Suggestion: Wildcard Block Email Address

Would be good if there was a way to add wildcard blocked email addresses. E.g. When a spammer uses the gmail dot trick.

E.g.

example@gmail.com
example+random12345@gmail.com
ex.a.mple+random12345@gmail.com
e.xamp.le@gmail.com

Are all the same email address, spammers can use one gmail address to make unlimited accounts easily.

Blocking an address with wildcards like below I believe would be a good solution:
e*x*a*m*p*l*e*@gmail.com

I don’t necessarily think that all registrations using these gmail address variations should be blocked, just that it would be useful that if a gmail address is blocked, all variations are blocked too or that we can manually add a wildcard gmail to the email blacklist.
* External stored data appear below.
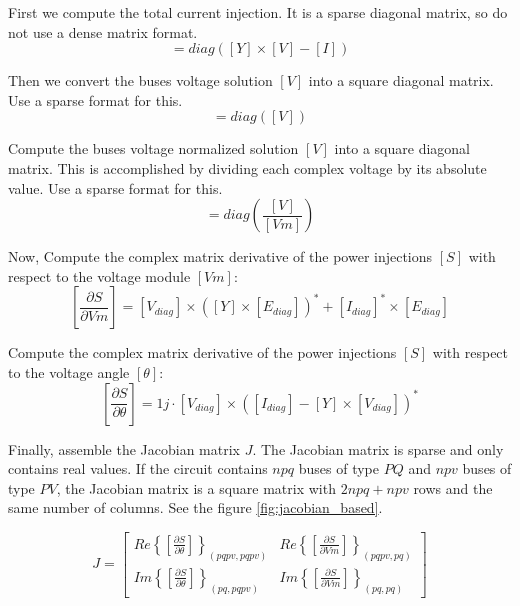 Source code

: \documentclass[nols,a4paper,twoside,notoc,fleqn]{tufte-book}
\begin{document}
First we compute the total current injection. It is a sparse diagonal matrix, so do not use a dense matrix format.
\begin{equation}
[I_{diag}] = diag([Y] \times [V] - [I])
\end{equation}

Then we convert the buses voltage solution $[V]$ into a square diagonal matrix. Use a sparse format for this.
\begin{equation}
[V_{diag}] = diag([V])
\end{equation}

Compute the buses voltage normalized solution $[V]$ into a square diagonal matrix. This is accomplished by dividing each complex voltage by its absolute value. Use a sparse format for this.
\begin{equation}
[E_{diag}] = diag\left(\frac{[V]}{[Vm]}\right)
\end{equation}


Now, Compute the complex matrix derivative of the power injections $[S]$ with respect to the voltage module $[Vm]$:
\begin{equation}
\left[\frac{\partial S}{\partial Vm}\right] = [V_{diag}] \times \left([Y] \times [E_{diag}] \right)^* + [I_{diag}]^* \times  [E_{diag}]
\end{equation}
    
Compute the complex matrix derivative of the power injections $[S]$ with respect to the voltage angle $[\theta]$:
\begin{equation}
\left[\frac{\partial S}{\partial \theta}\right] = 1j \cdot [V_{diag}] \times  \left([I_{diag}] - [Y] \times [V_{diag}] \right)^*
\end{equation}

Finally, assemble the Jacobian matrix $J$. The Jacobian matrix is sparse and only contains real values. If the circuit contains $npq$ buses of type $PQ$ and $npv$ buses of type $PV$, the Jacobian matrix is a square matrix with $2 npq + npv$ rows and the same number of columns. See the figure \ref{fig:jacobian_based}.


\begin{equation}
J=
\left[
\begin{array}{cc}
Re\left\{\left[\frac{\partial S}{\partial \theta}\right]\right\}_{(pqpv, pqpv)} &
Re\left\{\left[\frac{\partial S}{\partial Vm}\right]\right\}_{(pqpv, pq)} \\
Im\left\{\left[\frac{\partial S}{\partial \theta}\right]\right\}_{(pq, pqpv)} &
Im\left\{\left[\frac{\partial S}{\partial Vm}\right]\right\}_{(pq,pq)}
\end{array}
\right]
\end{equation}
\end{document}
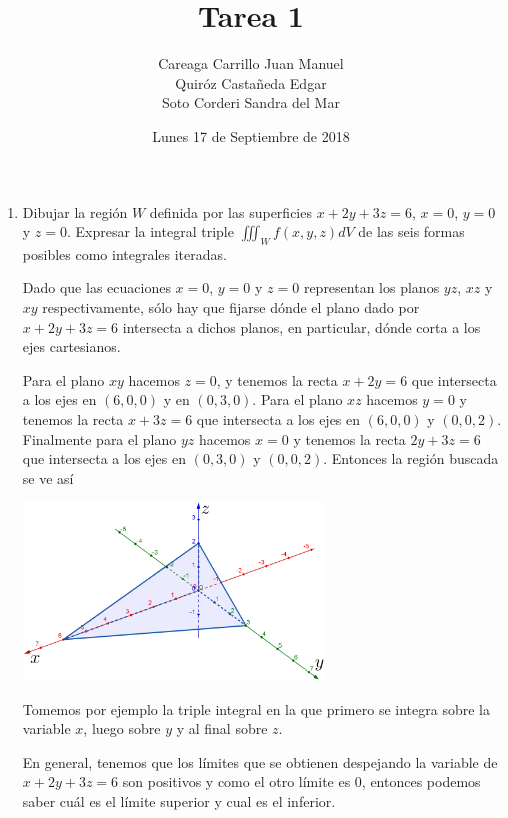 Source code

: \documentclass{article}
\begin{document}
    \title{Tarea 1}
    \author{Careaga Carrillo Juan Manuel \\ Quiróz Castañeda Edgar \\ Soto Corderi Sandra del Mar}
    \date{Lunes 17 de Septiembre de 2018}
    \maketitle

	\begin{enumerate}
   	\item {
        Dibujar la región $W$ definida por las superficies $x + 2y + 3z = 6$,
        $x = 0$, $y = 0$ y $z = 0$.
        Expresar la integral triple $\iiint_Wf(x,y,z)dV$ de las seis formas posibles
        como integrales iteradas.

        \color{azul}
        Dado que las ecuaciones $x=0$, $y=0$ y $z=0$ representan los planos $yz$, $xz$ y $xy$
        respectivamente, sólo hay que fijarse dónde el plano dado por $x+2y+3z=6$ intersecta a dichos
        planos, en particular, dónde corta a los ejes cartesianos.

        Para el plano $xy$ hacemos $z=0$, y tenemos la recta $x+2y=6$ que intersecta a los ejes en $(6,0,0)$
        y en $(0,3,0)$. Para el plano $xz$ hacemos $y=0$ y tenemos la recta $x+3z=6$ que intersecta a los ejes
        en $(6,0,0)$ y $(0,0,2)$. Finalmente para el plano $yz$ hacemos $x=0$ y tenemos la recta $2y+3z=6$
        que intersecta a los ejes en $(0,3,0)$ y $(0,0,2)$. Entonces la región buscada se ve así
        \begin{center}
            \includegraphics[width=8cm]{img/Ej1_3D.png}
        \end{center}
        Tomemos por ejemplo la triple integral en la que primero se integra sobre la
        variable $x$, luego sobre $y$ y al final sobre $z$.

        En general, tenemos que los límites que se obtienen despejando la
        variable de $x + 2y + 3z = 6$ son positivos y como el otro límite es 0,
        entonces podemos saber cuál es el límite superior y cual es el inferior.

}
\end{enumerate}
\end{document}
Are you seeing an actual specific problem or is this just a theory? If it is a specific problem can you share the specific spammer emails?

3 Likes

Yes it’s an actual problem I’m experiencing, I have spammers regularly making tens of thousands of accounts per single gmail account with the dot method and a sufficient pool of IPs.
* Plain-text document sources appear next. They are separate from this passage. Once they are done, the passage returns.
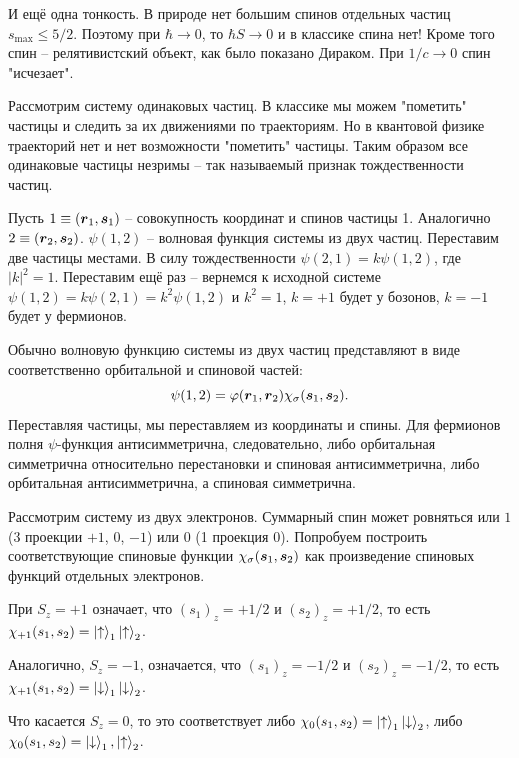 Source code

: И ещё одна тонкость. В природе нет большим спинов отдельных частиц $s_\text{max} \leq 5/2$. Поэтому при $\hbar \to 0$, то $\hbar S \to 0$ и в классике спина нет!
Кроме того спин -- релятивистский объект, как было показано Дираком. При $1/c \to 0$ спин "исчезает".

Рассмотрим систему одинаковых частиц.
В классике мы можем "пометить" частицы и следить за их движениями по траекториям.
Но в квантовой физике траекторий нет и нет возможности "пометить" частицы. 
Таким образом все одинаковые частицы незримы -- так называемый признак тождественности частиц.

Пусть $1 \equiv (\mbox{\boldmath $r$}_1, \mbox{\boldmath $s$}_1)$ -- совокупность координат и спинов частицы 1. Аналогично $2 \equiv (\mbox{\boldmath $r$}_2, \mbox{\boldmath $s$}_2)$.
$\psi(1,2)$ -- волновая функция системы из двух частиц.
Переставим две частицы местами.
В силу тождественности $\psi(2,1) = k \psi(1,2)$, где $|k|^2 = 1$. 
Переставим ещё раз -- вернемся к исходной системе $\psi(1,2) = k \psi(2,1) = k^2 \psi(1,2)$ и $k^2 = 1$, $k = +1$ будет у бозонов, $k=-1$ будет у фермионов.

Обычно волновую функцию системы из двух частиц представляют в виде соответственно орбитальной и спиновой частей:
\begin{equation*}
	\psi(1,2) = \varphi(\mbox{\boldmath $r$}_1, \mbox{\boldmath $r$}_2) \chi_\sigma(\mbox{\boldmath $s$}_1, \mbox{\boldmath $s$}_2).
\end{equation*}
Переставляя частицы, мы переставляем из координаты и спины.
Для фермионов полня $\psi$-функция антисимметрична, следовательно, либо орбитальная симметрична относительно перестановки и спиновая антисимметрична, либо орбитальная антисимметрична, а спиновая симметрична.

Рассмотрим систему из двух электронов. Суммарный спин может ровняться или $1$ (3 проекции $+1$, $0$, $-1$) или $0$ (1 проекция $0$).
Попробуем построить соответствующие спиновые функции $\chi_\sigma(\mbox{\boldmath $s$}_1, \mbox{\boldmath $s$}_2)$ как произведение спиновых функций отдельных электронов.

При $S_z = +1$ означает, что $(s_1)_z = +1/2$ и $(s_2)_z = +1/2$, то есть $\chi_{+1}(s_1, s_2) = \left|\uparrow\right\rangle_1 \left|\uparrow\right\rangle_2$.

Аналогично, $S_z = -1$, означается, что $(s_1)_z = -1/2$ и $(s_2)_z = -1/2$, то есть $\chi_{+1}(s_1, s_2) = \left|\downarrow\right\rangle_1 \left|\downarrow\right\rangle_2$.

Что касается $S_z = 0$, то это соответствует либо $\chi_0(s_1,s_2) = \left|\uparrow\right\rangle_1 \left|\downarrow\right\rangle_2$, либо $\chi_0 (s_1, s_2) = \left|\downarrow\right\rangle_1, \left|\uparrow\right\rangle_2$.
I’m only seeing the dot trick being used, not 100% sure about if the + method works also. Last I checked it was possible to register using email addresses with + characters, so that trick should work too.
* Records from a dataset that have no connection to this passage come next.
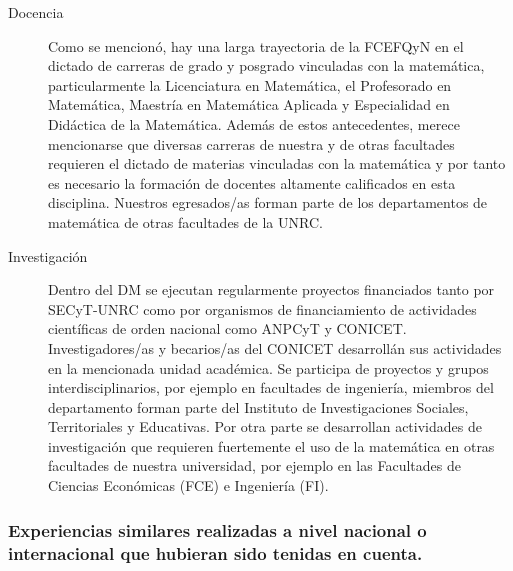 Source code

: \documentclass[a4paper, 12pt]{article}
\begin{document}
\begin{description}
 \item[Docencia] Como se mencionó, hay una larga trayectoria  de la FCEFQyN en el dictado de carreras de grado y posgrado  vinculadas con la matemática, particularmente la Licenciatura en Matemática, el Profesorado en Matemática, Maestría en Matemática Aplicada y Especialidad en Didáctica de la Matemática. Además de estos antecedentes, merece mencionarse que diversas carreras de nuestra y de otras facultades requieren el dictado de materias vinculadas con la matemática y por tanto es necesario la formación de docentes altamente calificados en esta disciplina. Nuestros egresados/as forman parte de los departamentos de matemática de otras facultades de la UNRC.
 
 \item[Investigación] Dentro del DM     se ejecutan regularmente  proyectos financiados tanto por SECyT-UNRC como por organismos de financiamiento de actividades científicas de orden  nacional como ANPCyT y CONICET. Investigadores/as y becarios/as del CONICET desarrollán sus actividades en la mencionada unidad académica. Se participa de proyectos y grupos interdisciplinarios, por ejemplo en  facultades de ingeniería, miembros del departamento forman parte  del Instituto de Investigaciones Sociales, Territoriales y  Educativas. Por otra parte se desarrollan actividades de investigación que requieren fuertemente el uso de la matemática en otras facultades de nuestra universidad, por ejemplo en las Facultades de Ciencias Económicas (FCE) e Ingeniería (FI).
 

 
 
\end{description}






\subsubsection{Experiencias similares realizadas a nivel nacional o internacional que hubieran sido tenidas en cuenta.}
\end{document}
For example, this email (not a real email):
constantinehamilton1337x@gmail.com

Can make 16,777,216 unique email addresses using the dot method only and essentially unlimited using the + method. Makes it super efficient for spammers. Domain blacklist isn’t viable seeing it’s gmail.

You can see a generator here (gets laggy over 8k combinations): Gmail Dot Trick Generator

If this was actually implemented with a wildcard-like approach (instead of being handled automatically by Discourse), you’d probably want to be much more specific than e*x*a*m*p*l*e*@gmail.com. Doing it that way could result in blocking innocent people, especially if the spammer’s email address is relatively short. Looking specifically for . and + would probably be much safer.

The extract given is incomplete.